Companies around the world took on some $456bn of net new debt in the financial year to March, pushing the outstanding total pile to a record $7.8 trillion (£6.03tn), according to the latest annual Janus Henderson Corporate Debt Index.
Borrowing surged 6.8 per cent on the previous year and topped the previous 2020 peak after adjusting for swings in exchange rates.

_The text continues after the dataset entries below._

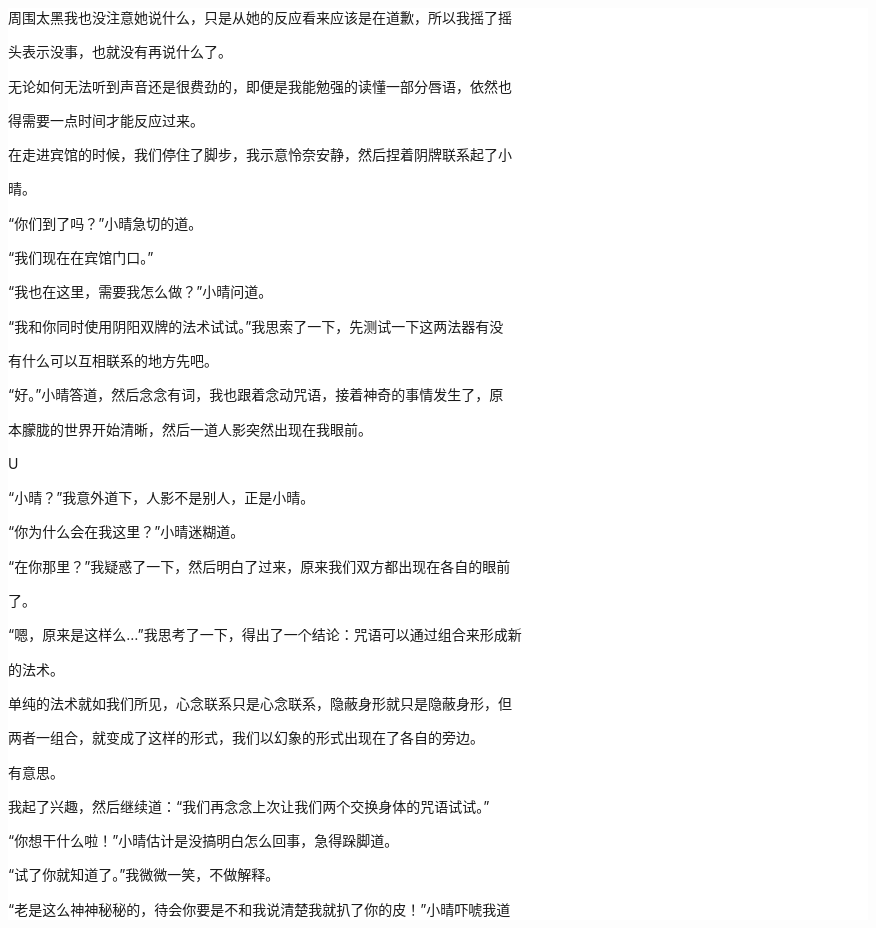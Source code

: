

周围太黑我也没注意她说什么，只是从她的反应看来应该是在道歉，所以我摇了摇

头表示没事，也就没有再说什么了。

无论如何无法听到声音还是很费劲的，即便是我能勉强的读懂一部分唇语，依然也

得需要一点时间才能反应过来。

在走进宾馆的时候，我们停住了脚步，我示意怜奈安静，然后捏着阴牌联系起了小

晴。

“你们到了吗？”小晴急切的道。



“我们现在在宾馆门口。”

“我也在这里，需要我怎么做？”小晴问道。



“我和你同时使用阴阳双牌的法术试试。”我思索了一下，先测试一下这两法器有没

有什么可以互相联系的地方先吧。



“好。”小晴答道，然后念念有词，我也跟着念动咒语，接着神奇的事情发生了，原

本朦胧的世界开始清晰，然后一道人影突然出现在我眼前。

U

“小晴？”我意外道下，人影不是别人，正是小晴。



“你为什么会在我这里？”小晴迷糊道。

“在你那里？”我疑惑了一下，然后明白了过来，原来我们双方都出现在各自的眼前

了。



“嗯，原来是这样么…”我思考了一下，得出了一个结论：咒语可以通过组合来形成新

的法术。



单纯的法术就如我们所见，心念联系只是心念联系，隐蔽身形就只是隐蔽身形，但

两者一组合，就变成了这样的形式，我们以幻象的形式出现在了各自的旁边。



有意思。

我起了兴趣，然后继续道：“我们再念念上次让我们两个交换身体的咒语试试。”

“你想干什么啦！”小晴估计是没搞明白怎么回事，急得跺脚道。



“试了你就知道了。”我微微一笑，不做解释。

“老是这么神神秘秘的，待会你要是不和我说清楚我就扒了你的皮！”小晴吓唬我道
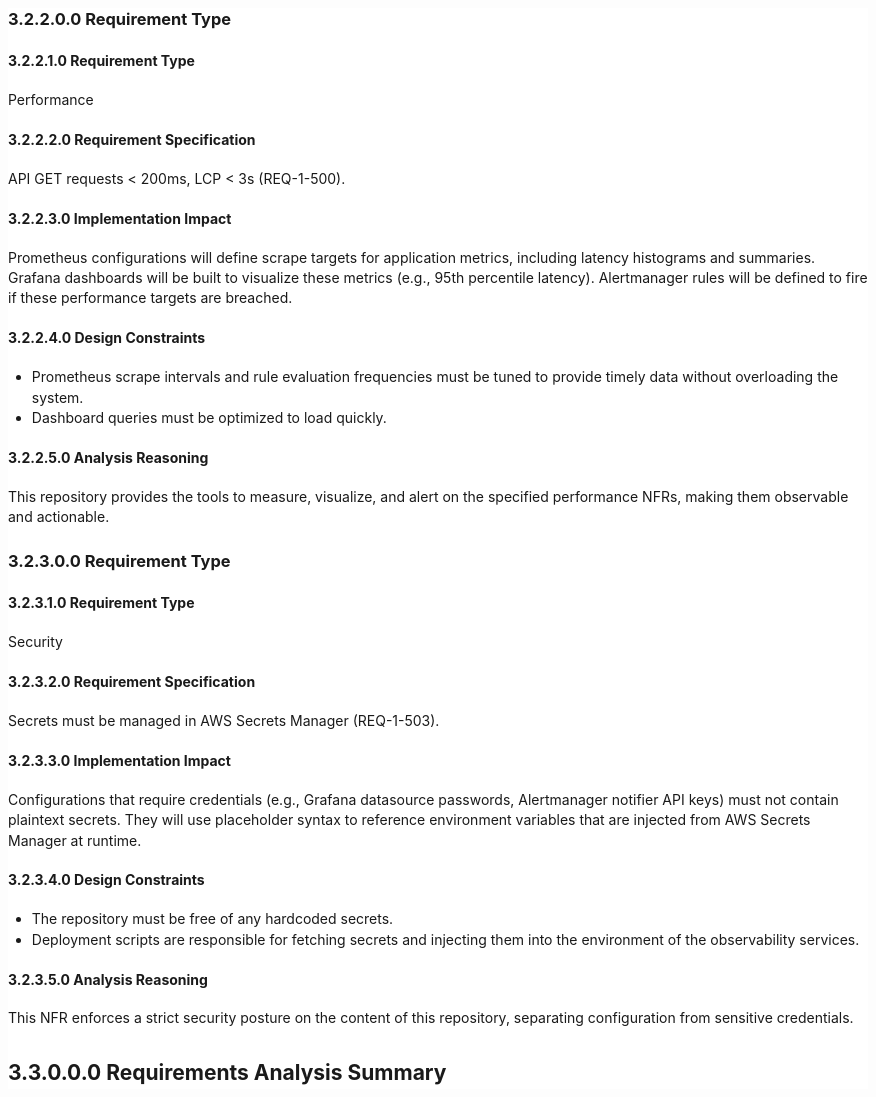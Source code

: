 ### 3.2.2.0.0 Requirement Type

#### 3.2.2.1.0 Requirement Type

Performance

#### 3.2.2.2.0 Requirement Specification

API GET requests < 200ms, LCP < 3s (REQ-1-500).

#### 3.2.2.3.0 Implementation Impact

Prometheus configurations will define scrape targets for application metrics, including latency histograms and summaries. Grafana dashboards will be built to visualize these metrics (e.g., 95th percentile latency). Alertmanager rules will be defined to fire if these performance targets are breached.

#### 3.2.2.4.0 Design Constraints

- Prometheus scrape intervals and rule evaluation frequencies must be tuned to provide timely data without overloading the system.
- Dashboard queries must be optimized to load quickly.

#### 3.2.2.5.0 Analysis Reasoning

This repository provides the tools to measure, visualize, and alert on the specified performance NFRs, making them observable and actionable.

### 3.2.3.0.0 Requirement Type

#### 3.2.3.1.0 Requirement Type

Security

#### 3.2.3.2.0 Requirement Specification

Secrets must be managed in AWS Secrets Manager (REQ-1-503).

#### 3.2.3.3.0 Implementation Impact

Configurations that require credentials (e.g., Grafana datasource passwords, Alertmanager notifier API keys) must not contain plaintext secrets. They will use placeholder syntax to reference environment variables that are injected from AWS Secrets Manager at runtime.

#### 3.2.3.4.0 Design Constraints

- The repository must be free of any hardcoded secrets.
- Deployment scripts are responsible for fetching secrets and injecting them into the environment of the observability services.

#### 3.2.3.5.0 Analysis Reasoning

This NFR enforces a strict security posture on the content of this repository, separating configuration from sensitive credentials.

## 3.3.0.0.0 Requirements Analysis Summary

However, Janus Henderson’s fixed income portfolio managers James Briggs and Michael Keough said the spike in debt did not signal looming instability in the financial system.
“Debt levels may have risen but they are very well supported, and the global economy has remained remarkably resilient,” they said.
“This resilience and the extraordinarily high levels of profitability companies have enjoyed in the last two years reflect vast sums of government deficit spending and central bank liquidity stimulus during the pandemic.”
Rate hikes by central bankers over the past year to tame inflation are now cooling the appetite for more debt however and would affect the “structure of their borrowings”, the pair added.
Some 20 per cent of the net-debt rise this year also reflected firms like Alphabet and Meta wittling away at their vast cash mountains.
City analysts are pricing in that rates will top six per cent in the UK as the Bank of England moves aggressively to tame stubborn inflation. The rapid hikes from Threadneedle Street have sent bond yields rocketing and made them a tempting prospect for money managers.
Janus Henderson said the environment could mean “exciting time” for global bond investors.
“Higher interest rates mean ‘income’ is back as a theme,” Janus Henderson added.
“Investors can now lock into meaningful levels of income for the first time in years. Not only that, but when market interest rates fall to reflect lower inflation and a slowing economy, bond prices rise, generating capital gains too. Central banks are likely to start cutting rates in 2024.”